## Brief:
Return every record below exactly; leave out the images.

************

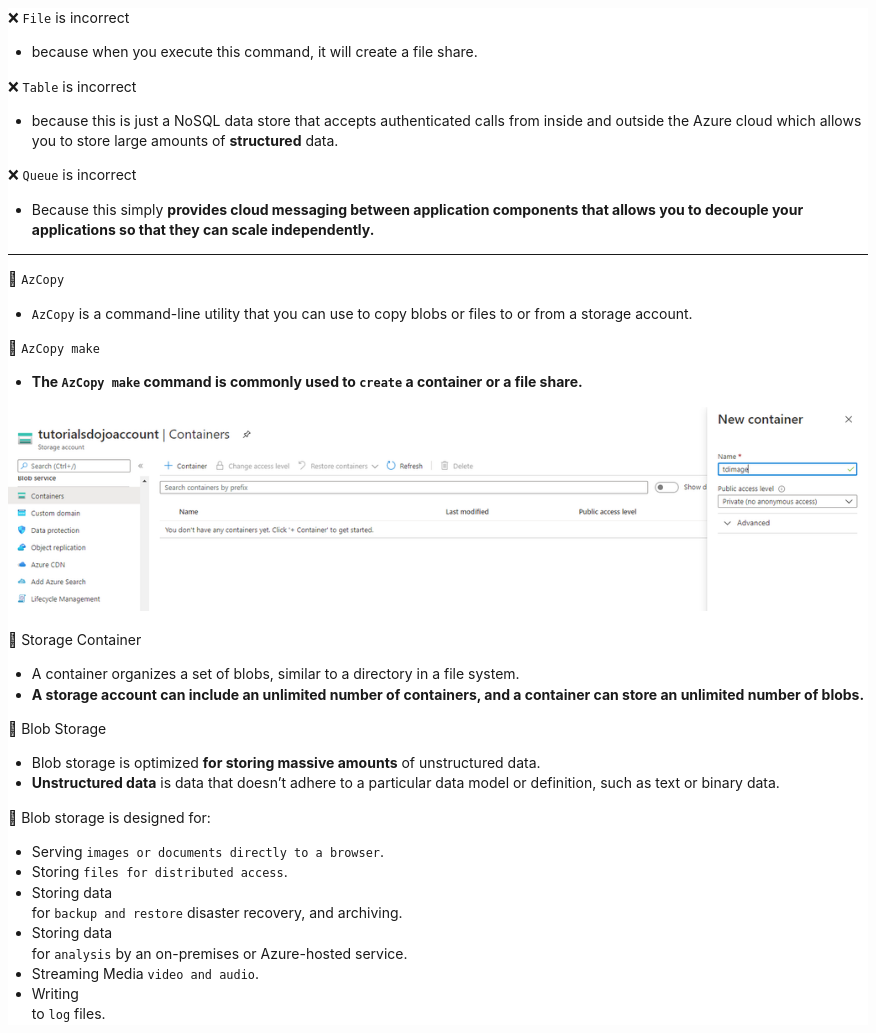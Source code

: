 :x: `File` is incorrect  
- because when you execute this command, it will create a file share.  

:x: `Table` is incorrect  
- because this is just a NoSQL data store that accepts authenticated calls from inside and outside the Azure cloud which allows you to store large amounts of **structured** data.

:x: `Queue` is incorrect  
- Because this simply **provides cloud messaging between application components that allows you to decouple your applications so that they can scale independently.**

---

:memo: `AzCopy`  
- `AzCopy` is a command-line utility that you can use to copy blobs or files to or from a storage account.

:memo: `AzCopy make`
- **The `AzCopy make` command is commonly used to `create` a container or a file share.**    


![alt text](image-232.png)

:memo: Storage Container   
- A container organizes a set of blobs, similar to a directory in a file system.     
- **A storage account can include an unlimited number of containers, and a container can store an unlimited number of blobs.**     

:memo: Blob Storage
- Blob storage is optimized **for storing massive amounts** of unstructured data.
- **Unstructured data** is data that doesn’t adhere to a particular data model or definition, such as text or binary data.   

:memo: Blob storage is designed for:  
- Serving 
`images or documents directly to a browser`.
- Storing 
`files for distributed access`.
- Storing data   
for `backup and restore` disaster recovery, and archiving.
- Storing data   
for `analysis` by an on-premises or Azure-hosted service.  
- Streaming Media 
`video and audio`.
- Writing   
to `log` files.

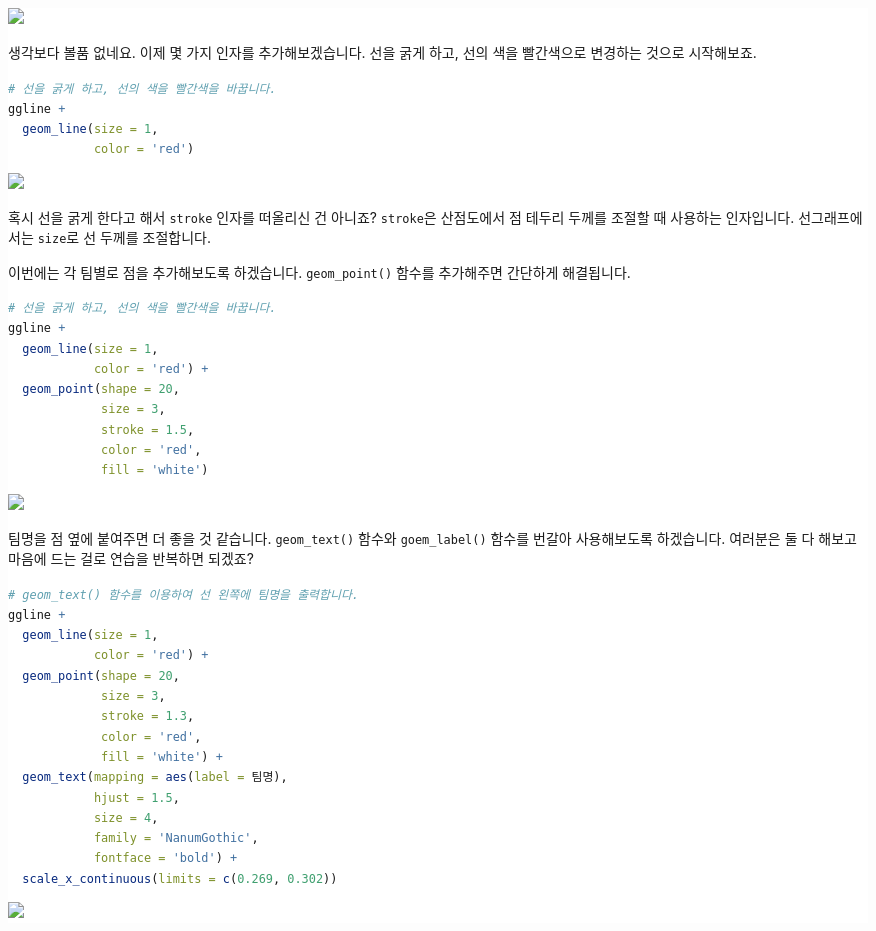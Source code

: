 ![](https://raw.githubusercontent.com/MrKevinNa/MrKevinNa.github.io/master/images/2018-04-02-R-시각화-1_files/unnamed-chunk-30-1.png)

생각보다 볼품 없네요. 이제 몇 가지 인자를 추가해보겠습니다. 선을 굵게 하고, 선의 색을 빨간색으로 변경하는 것으로 시작해보죠.

``` r
# 선을 굵게 하고, 선의 색을 빨간색을 바꿉니다.
ggline + 
  geom_line(size = 1,
            color = 'red')
```

![](https://raw.githubusercontent.com/MrKevinNa/MrKevinNa.github.io/master/images/2018-04-02-R-시각화-1_files/unnamed-chunk-31-1.png)

혹시 선을 굵게 한다고 해서 `stroke` 인자를 떠올리신 건 아니죠? `stroke`은 산점도에서 점 테두리 두께를 조절할 때 사용하는 인자입니다. 선그래프에서는 `size`로 선 두께를 조절합니다.

이번에는 각 팀별로 점을 추가해보도록 하겠습니다. `geom_point()` 함수를 추가해주면 간단하게 해결됩니다.

``` r
# 선을 굵게 하고, 선의 색을 빨간색을 바꿉니다.
ggline + 
  geom_line(size = 1,
            color = 'red') +
  geom_point(shape = 20,
             size = 3,
             stroke = 1.5,
             color = 'red',
             fill = 'white')
```

![](https://raw.githubusercontent.com/MrKevinNa/MrKevinNa.github.io/master/images/2018-04-02-R-시각화-1_files/unnamed-chunk-32-1.png)

팀명을 점 옆에 붙여주면 더 좋을 것 같습니다. `geom_text()` 함수와 `goem_label()` 함수를 번갈아 사용해보도록 하겠습니다. 여러분은 둘 다 해보고 마음에 드는 걸로 연습을 반복하면 되겠죠?

``` r
# geom_text() 함수를 이용하여 선 왼쪽에 팀명을 출력합니다. 
ggline + 
  geom_line(size = 1,
            color = 'red') +
  geom_point(shape = 20,
             size = 3,
             stroke = 1.3,
             color = 'red',
             fill = 'white') + 
  geom_text(mapping = aes(label = 팀명),
            hjust = 1.5,
            size = 4,
            family = 'NanumGothic',
            fontface = 'bold') +
  scale_x_continuous(limits = c(0.269, 0.302))
```

![](https://raw.githubusercontent.com/MrKevinNa/MrKevinNa.github.io/master/images/2018-04-02-R-시각화-1_files/unnamed-chunk-33-1.png)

************

## Finished task:
Source code

: :x: `File` is incorrect  
- because when you execute this command, it will create a file share.  

:x: `Table` is incorrect  
- because this is just a NoSQL data store that accepts authenticated calls from inside and outside the Azure cloud which allows you to store large amounts of **structured** data.

:x: `Queue` is incorrect  
- Because this simply **provides cloud messaging between application components that allows you to decouple your applications so that they can scale independently.**

---

:memo: `AzCopy`  
- `AzCopy` is a command-line utility that you can use to copy blobs or files to or from a storage account.

:memo: `AzCopy make`
- **The `AzCopy make` command is commonly used to `create` a container or a file share.**    


![alt text](image-232.png)

:memo: Storage Container   
- A container organizes a set of blobs, similar to a directory in a file system.     
- **A storage account can include an unlimited number of containers, and a container can store an unlimited number of blobs.**     

:memo: Blob Storage
- Blob storage is optimized **for storing massive amounts** of unstructured data.
- **Unstructured data** is data that doesn’t adhere to a particular data model or definition, such as text or binary data.   

:memo: Blob storage is designed for:  
- Serving 
`images or documents directly to a browser`.
- Storing 
`files for distributed access`.
- Storing data   
for `backup and restore` disaster recovery, and archiving.
- Storing data   
for `analysis` by an on-premises or Azure-hosted service.  
- Streaming Media 
`video and audio`.
- Writing   
to `log` files.

Source code

: ![](https://raw.githubusercontent.com/MrKevinNa/MrKevinNa.github.io/master/images/2018-04-02-R-시각화-1_files/unnamed-chunk-30-1.png)

생각보다 볼품 없네요. 이제 몇 가지 인자를 추가해보겠습니다. 선을 굵게 하고, 선의 색을 빨간색으로 변경하는 것으로 시작해보죠.

``` r
# 선을 굵게 하고, 선의 색을 빨간색을 바꿉니다.
ggline + 
  geom_line(size = 1,
            color = 'red')
```

![](https://raw.githubusercontent.com/MrKevinNa/MrKevinNa.github.io/master/images/2018-04-02-R-시각화-1_files/unnamed-chunk-31-1.png)

혹시 선을 굵게 한다고 해서 `stroke` 인자를 떠올리신 건 아니죠? `stroke`은 산점도에서 점 테두리 두께를 조절할 때 사용하는 인자입니다. 선그래프에서는 `size`로 선 두께를 조절합니다.

이번에는 각 팀별로 점을 추가해보도록 하겠습니다. `geom_point()` 함수를 추가해주면 간단하게 해결됩니다.

``` r
# 선을 굵게 하고, 선의 색을 빨간색을 바꿉니다.
ggline + 
  geom_line(size = 1,
            color = 'red') +
  geom_point(shape = 20,
             size = 3,
             stroke = 1.5,
             color = 'red',
             fill = 'white')
```

![](https://raw.githubusercontent.com/MrKevinNa/MrKevinNa.github.io/master/images/2018-04-02-R-시각화-1_files/unnamed-chunk-32-1.png)

팀명을 점 옆에 붙여주면 더 좋을 것 같습니다. `geom_text()` 함수와 `goem_label()` 함수를 번갈아 사용해보도록 하겠습니다. 여러분은 둘 다 해보고 마음에 드는 걸로 연습을 반복하면 되겠죠?

``` r
# geom_text() 함수를 이용하여 선 왼쪽에 팀명을 출력합니다. 
ggline + 
  geom_line(size = 1,
            color = 'red') +
  geom_point(shape = 20,
             size = 3,
             stroke = 1.3,
             color = 'red',
             fill = 'white') + 
  geom_text(mapping = aes(label = 팀명),
            hjust = 1.5,
            size = 4,
            family = 'NanumGothic',
            fontface = 'bold') +
  scale_x_continuous(limits = c(0.269, 0.302))
```

![](https://raw.githubusercontent.com/MrKevinNa/MrKevinNa.github.io/master/images/2018-04-02-R-시각화-1_files/unnamed-chunk-33-1.png)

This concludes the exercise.